#### TASK PROMPT
A faithful retyping of every entry below is wanted, with images left out.
[[ MATERIALS PROVIDED, beginning ]]
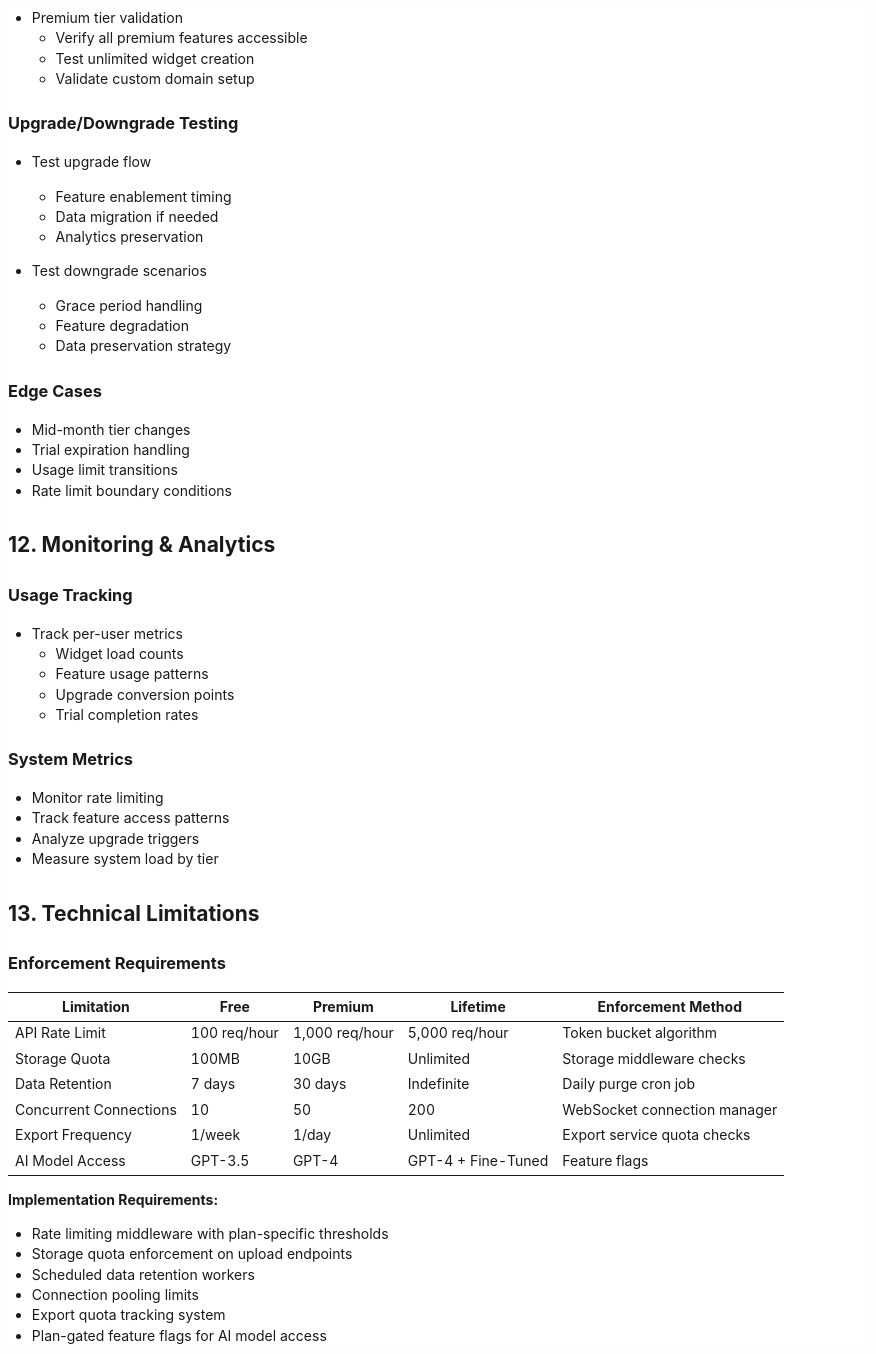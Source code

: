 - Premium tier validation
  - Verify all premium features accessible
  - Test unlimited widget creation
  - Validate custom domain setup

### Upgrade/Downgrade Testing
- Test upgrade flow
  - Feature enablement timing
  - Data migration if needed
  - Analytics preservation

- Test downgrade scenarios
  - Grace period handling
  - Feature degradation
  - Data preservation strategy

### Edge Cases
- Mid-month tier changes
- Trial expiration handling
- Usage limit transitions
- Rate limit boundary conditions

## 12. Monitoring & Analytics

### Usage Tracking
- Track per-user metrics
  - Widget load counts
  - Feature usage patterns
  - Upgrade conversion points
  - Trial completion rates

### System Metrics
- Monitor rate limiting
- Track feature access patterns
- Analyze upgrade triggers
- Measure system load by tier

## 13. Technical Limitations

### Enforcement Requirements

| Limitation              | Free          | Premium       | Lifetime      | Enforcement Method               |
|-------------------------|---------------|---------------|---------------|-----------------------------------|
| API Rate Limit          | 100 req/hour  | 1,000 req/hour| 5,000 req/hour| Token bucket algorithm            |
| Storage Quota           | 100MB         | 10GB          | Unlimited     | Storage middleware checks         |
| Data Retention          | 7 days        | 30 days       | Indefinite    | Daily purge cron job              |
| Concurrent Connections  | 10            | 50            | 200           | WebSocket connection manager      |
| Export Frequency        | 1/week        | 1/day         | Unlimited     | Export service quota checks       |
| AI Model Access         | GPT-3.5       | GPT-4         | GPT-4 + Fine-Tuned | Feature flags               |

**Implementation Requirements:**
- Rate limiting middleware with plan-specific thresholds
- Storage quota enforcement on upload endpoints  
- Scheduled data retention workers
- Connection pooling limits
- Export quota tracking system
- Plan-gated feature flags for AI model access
[[ MATERIALS PROVIDED, end ]]
#### ANSWER AREA
Source code

: - Premium tier validation
  - Verify all premium features accessible
  - Test unlimited widget creation
  - Validate custom domain setup

### Upgrade/Downgrade Testing
- Test upgrade flow
  - Feature enablement timing
  - Data migration if needed
  - Analytics preservation

- Test downgrade scenarios
  - Grace period handling
  - Feature degradation
  - Data preservation strategy

### Edge Cases
- Mid-month tier changes
- Trial expiration handling
- Usage limit transitions
- Rate limit boundary conditions

## 12. Monitoring & Analytics

### Usage Tracking
- Track per-user metrics
  - Widget load counts
  - Feature usage patterns
  - Upgrade conversion points
  - Trial completion rates

### System Metrics
- Monitor rate limiting
- Track feature access patterns
- Analyze upgrade triggers
- Measure system load by tier

## 13. Technical Limitations

### Enforcement Requirements

| Limitation              | Free          | Premium       | Lifetime      | Enforcement Method               |
|-------------------------|---------------|---------------|---------------|-----------------------------------|
| API Rate Limit          | 100 req/hour  | 1,000 req/hour| 5,000 req/hour| Token bucket algorithm            |
| Storage Quota           | 100MB         | 10GB          | Unlimited     | Storage middleware checks         |
| Data Retention          | 7 days        | 30 days       | Indefinite    | Daily purge cron job              |
| Concurrent Connections  | 10            | 50            | 200           | WebSocket connection manager      |
| Export Frequency        | 1/week        | 1/day         | Unlimited     | Export service quota checks       |
| AI Model Access         | GPT-3.5       | GPT-4         | GPT-4 + Fine-Tuned | Feature flags               |

**Implementation Requirements:**
- Rate limiting middleware with plan-specific thresholds
- Storage quota enforcement on upload endpoints  
- Scheduled data retention workers
- Connection pooling limits
- Export quota tracking system
- Plan-gated feature flags for AI model access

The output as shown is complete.